Your task:
Repeat word for word every line of the data below, from the first through the line containing "# Project Status", and stop there.

[Stored entries]
++++++

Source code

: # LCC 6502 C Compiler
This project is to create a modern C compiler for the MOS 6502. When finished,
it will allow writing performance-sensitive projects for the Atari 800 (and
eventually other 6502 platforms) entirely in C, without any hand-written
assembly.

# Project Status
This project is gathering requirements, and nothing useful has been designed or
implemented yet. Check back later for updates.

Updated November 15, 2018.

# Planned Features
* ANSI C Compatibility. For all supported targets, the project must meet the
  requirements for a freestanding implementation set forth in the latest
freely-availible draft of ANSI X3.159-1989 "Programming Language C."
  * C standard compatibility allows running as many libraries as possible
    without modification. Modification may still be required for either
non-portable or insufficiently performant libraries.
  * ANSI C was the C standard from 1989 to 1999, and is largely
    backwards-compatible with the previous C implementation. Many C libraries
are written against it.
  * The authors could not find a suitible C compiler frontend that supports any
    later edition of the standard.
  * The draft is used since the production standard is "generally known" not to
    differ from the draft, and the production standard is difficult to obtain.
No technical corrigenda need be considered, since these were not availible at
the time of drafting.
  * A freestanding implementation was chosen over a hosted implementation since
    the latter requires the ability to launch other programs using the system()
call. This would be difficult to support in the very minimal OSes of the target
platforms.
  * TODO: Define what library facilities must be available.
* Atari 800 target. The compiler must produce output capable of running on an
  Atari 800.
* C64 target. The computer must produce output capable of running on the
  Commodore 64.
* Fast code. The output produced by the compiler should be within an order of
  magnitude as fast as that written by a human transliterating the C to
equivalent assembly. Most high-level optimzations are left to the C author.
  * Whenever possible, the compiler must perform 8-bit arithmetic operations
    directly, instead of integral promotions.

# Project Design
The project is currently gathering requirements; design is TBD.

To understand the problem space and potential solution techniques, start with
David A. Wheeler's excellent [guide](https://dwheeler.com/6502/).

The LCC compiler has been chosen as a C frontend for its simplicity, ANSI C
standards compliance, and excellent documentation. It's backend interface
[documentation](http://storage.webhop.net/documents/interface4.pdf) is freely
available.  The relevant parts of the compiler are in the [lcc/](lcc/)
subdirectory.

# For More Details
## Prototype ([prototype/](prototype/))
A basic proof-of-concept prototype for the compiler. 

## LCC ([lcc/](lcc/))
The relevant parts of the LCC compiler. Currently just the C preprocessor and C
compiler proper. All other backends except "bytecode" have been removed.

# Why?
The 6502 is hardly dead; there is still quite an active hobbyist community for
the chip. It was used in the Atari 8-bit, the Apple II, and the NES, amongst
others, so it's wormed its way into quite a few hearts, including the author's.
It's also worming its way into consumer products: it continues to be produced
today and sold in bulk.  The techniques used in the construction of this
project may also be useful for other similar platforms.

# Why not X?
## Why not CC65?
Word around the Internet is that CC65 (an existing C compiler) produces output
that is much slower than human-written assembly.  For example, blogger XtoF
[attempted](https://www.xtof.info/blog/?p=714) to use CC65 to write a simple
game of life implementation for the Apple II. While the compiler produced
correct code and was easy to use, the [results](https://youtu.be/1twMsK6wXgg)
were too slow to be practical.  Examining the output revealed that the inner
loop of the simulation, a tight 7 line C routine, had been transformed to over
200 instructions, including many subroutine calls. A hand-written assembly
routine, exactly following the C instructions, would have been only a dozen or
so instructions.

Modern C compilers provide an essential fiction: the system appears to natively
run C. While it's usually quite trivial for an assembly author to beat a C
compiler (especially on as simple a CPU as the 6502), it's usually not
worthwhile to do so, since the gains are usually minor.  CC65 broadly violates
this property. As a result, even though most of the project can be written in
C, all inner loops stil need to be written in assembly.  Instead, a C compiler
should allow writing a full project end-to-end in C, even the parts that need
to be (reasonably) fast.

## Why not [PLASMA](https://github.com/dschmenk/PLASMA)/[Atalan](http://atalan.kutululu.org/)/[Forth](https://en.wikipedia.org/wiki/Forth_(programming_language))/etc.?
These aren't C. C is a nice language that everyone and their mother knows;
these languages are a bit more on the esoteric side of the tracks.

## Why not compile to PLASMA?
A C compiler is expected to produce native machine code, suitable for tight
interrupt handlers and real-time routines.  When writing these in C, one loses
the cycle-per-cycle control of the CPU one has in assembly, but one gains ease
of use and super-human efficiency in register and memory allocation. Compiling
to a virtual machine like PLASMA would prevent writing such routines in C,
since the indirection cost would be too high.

++++++

Finished task:
Source code

: # LCC 6502 C Compiler
This project is to create a modern C compiler for the MOS 6502. When finished,
it will allow writing performance-sensitive projects for the Atari 800 (and
eventually other 6502 platforms) entirely in C, without any hand-written
assembly.

# Project Status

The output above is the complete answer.